Problem description
Return only that part of the material below which starts with the line containing "- Join run status" and goes on through the line containing "rules for git|41783|-|2024-08-27|", restated exactly.

Listed records
________________________

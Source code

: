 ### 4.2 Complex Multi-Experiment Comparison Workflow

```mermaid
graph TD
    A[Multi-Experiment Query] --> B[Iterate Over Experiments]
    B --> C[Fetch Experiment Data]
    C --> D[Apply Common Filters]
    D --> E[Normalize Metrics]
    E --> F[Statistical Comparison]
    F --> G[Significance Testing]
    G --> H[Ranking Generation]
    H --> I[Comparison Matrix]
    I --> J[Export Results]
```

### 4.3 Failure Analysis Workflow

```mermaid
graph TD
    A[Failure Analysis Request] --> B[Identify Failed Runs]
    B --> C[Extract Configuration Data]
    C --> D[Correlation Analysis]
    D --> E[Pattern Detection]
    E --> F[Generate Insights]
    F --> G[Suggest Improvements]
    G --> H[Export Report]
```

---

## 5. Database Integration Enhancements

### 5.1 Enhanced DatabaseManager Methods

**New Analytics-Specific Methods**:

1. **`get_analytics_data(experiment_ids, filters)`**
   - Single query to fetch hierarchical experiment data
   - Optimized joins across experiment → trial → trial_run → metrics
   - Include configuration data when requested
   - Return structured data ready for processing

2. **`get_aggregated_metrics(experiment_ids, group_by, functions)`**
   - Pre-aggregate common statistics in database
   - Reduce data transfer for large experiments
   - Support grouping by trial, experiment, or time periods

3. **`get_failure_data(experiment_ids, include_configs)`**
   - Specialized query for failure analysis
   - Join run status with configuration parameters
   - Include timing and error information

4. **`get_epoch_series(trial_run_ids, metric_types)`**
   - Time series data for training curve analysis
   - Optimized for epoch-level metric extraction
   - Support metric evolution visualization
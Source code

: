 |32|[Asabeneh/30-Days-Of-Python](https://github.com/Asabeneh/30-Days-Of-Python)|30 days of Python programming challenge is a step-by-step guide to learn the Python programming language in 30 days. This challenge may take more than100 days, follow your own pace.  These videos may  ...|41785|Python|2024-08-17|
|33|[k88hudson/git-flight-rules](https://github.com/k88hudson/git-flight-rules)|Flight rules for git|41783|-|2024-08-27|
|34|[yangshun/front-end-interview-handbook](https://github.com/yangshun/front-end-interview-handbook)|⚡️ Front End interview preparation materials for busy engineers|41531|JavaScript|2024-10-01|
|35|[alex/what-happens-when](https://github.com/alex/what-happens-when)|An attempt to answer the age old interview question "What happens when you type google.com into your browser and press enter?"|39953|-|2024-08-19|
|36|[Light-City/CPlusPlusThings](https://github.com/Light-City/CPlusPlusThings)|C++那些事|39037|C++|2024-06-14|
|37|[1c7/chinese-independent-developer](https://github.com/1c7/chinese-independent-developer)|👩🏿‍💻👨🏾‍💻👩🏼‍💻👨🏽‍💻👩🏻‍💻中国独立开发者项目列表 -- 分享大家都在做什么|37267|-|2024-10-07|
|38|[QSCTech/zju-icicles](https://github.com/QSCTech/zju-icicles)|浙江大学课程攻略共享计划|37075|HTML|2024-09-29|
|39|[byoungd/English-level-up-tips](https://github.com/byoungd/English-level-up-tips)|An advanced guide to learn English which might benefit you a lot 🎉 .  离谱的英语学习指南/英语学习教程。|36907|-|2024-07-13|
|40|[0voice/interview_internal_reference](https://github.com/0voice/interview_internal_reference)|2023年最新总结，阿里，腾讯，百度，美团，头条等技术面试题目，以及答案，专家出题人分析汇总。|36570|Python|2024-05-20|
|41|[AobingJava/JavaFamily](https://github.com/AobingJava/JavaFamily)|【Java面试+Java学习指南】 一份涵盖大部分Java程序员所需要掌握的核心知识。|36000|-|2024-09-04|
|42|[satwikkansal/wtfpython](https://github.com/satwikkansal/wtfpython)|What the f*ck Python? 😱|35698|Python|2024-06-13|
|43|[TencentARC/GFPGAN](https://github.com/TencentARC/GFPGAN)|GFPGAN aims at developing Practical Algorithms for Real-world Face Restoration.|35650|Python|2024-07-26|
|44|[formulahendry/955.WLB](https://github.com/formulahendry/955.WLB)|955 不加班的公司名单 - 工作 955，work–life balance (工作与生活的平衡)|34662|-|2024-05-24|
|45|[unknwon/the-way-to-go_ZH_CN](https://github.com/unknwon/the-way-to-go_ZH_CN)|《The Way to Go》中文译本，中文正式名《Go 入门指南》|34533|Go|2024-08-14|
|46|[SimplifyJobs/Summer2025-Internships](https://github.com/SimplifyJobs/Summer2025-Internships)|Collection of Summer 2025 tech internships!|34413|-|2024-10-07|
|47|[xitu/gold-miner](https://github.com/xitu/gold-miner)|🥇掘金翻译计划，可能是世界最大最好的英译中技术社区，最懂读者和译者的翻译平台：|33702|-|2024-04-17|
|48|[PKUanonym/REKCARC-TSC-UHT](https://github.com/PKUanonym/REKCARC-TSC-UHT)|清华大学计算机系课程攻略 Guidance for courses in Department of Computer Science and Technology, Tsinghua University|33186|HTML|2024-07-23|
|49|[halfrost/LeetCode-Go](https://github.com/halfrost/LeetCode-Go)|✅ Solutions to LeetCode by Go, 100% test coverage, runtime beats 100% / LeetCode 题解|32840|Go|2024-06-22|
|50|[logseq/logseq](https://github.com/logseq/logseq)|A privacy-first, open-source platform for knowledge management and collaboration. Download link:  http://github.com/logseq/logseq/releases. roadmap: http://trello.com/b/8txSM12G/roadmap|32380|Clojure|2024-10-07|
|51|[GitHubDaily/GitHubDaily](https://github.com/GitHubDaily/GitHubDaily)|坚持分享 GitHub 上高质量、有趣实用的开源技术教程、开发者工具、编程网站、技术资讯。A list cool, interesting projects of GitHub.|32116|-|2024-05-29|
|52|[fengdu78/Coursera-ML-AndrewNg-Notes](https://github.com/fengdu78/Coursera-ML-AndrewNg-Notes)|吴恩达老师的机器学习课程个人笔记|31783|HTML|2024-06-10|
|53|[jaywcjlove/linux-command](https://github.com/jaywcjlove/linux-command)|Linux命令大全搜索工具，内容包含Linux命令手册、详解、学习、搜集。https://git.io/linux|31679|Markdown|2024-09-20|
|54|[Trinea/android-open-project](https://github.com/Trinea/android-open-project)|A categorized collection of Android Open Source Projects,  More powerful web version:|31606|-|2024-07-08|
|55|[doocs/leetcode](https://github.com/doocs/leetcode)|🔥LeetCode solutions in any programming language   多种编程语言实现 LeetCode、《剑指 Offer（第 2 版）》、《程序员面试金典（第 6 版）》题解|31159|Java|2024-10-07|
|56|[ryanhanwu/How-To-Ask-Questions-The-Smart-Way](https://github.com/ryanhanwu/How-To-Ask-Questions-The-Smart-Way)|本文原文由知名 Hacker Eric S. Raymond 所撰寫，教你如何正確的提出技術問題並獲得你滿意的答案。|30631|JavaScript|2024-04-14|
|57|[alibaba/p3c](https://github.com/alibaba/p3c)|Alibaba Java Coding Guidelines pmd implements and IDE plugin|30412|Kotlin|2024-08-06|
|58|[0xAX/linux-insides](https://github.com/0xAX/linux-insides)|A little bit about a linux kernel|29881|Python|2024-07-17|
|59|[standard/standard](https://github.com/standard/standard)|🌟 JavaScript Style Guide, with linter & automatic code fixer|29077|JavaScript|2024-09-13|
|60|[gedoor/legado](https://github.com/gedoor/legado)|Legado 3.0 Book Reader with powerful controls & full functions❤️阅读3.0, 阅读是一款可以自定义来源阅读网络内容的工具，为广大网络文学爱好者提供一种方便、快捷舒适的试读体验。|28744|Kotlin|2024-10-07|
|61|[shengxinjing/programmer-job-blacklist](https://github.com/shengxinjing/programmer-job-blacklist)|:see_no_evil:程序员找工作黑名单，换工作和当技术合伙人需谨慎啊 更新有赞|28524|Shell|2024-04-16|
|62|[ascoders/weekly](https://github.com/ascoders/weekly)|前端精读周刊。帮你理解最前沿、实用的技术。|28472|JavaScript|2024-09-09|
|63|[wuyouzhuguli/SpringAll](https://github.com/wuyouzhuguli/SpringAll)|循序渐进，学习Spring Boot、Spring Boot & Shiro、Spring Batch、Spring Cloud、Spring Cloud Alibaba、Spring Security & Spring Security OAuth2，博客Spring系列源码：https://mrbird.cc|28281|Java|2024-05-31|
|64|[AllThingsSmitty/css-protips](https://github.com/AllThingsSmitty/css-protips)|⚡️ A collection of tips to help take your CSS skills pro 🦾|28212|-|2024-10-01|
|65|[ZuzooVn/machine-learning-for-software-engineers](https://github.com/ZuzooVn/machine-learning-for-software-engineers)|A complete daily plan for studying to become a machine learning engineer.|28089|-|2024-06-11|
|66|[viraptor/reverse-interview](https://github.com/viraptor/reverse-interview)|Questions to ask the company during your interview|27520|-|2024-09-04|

________________________

Completed exercise
   - Join run status with configuration parameters
   - Include timing and error information

4. **`get_epoch_series(trial_run_ids, metric_types)`**
   - Time series data for training curve analysis
   - Optimized for epoch-level metric extraction
   - Support metric evolution visualization
Source code

: |32|[Asabeneh/30-Days-Of-Python](https://github.com/Asabeneh/30-Days-Of-Python)|30 days of Python programming challenge is a step-by-step guide to learn the Python programming language in 30 days. This challenge may take more than100 days, follow your own pace.  These videos may  ...|41785|Python|2024-08-17|
|33|[k88hudson/git-flight-rules](https://github.com/k88hudson/git-flight-rules)|Flight rules for git|41783|-|2024-08-27|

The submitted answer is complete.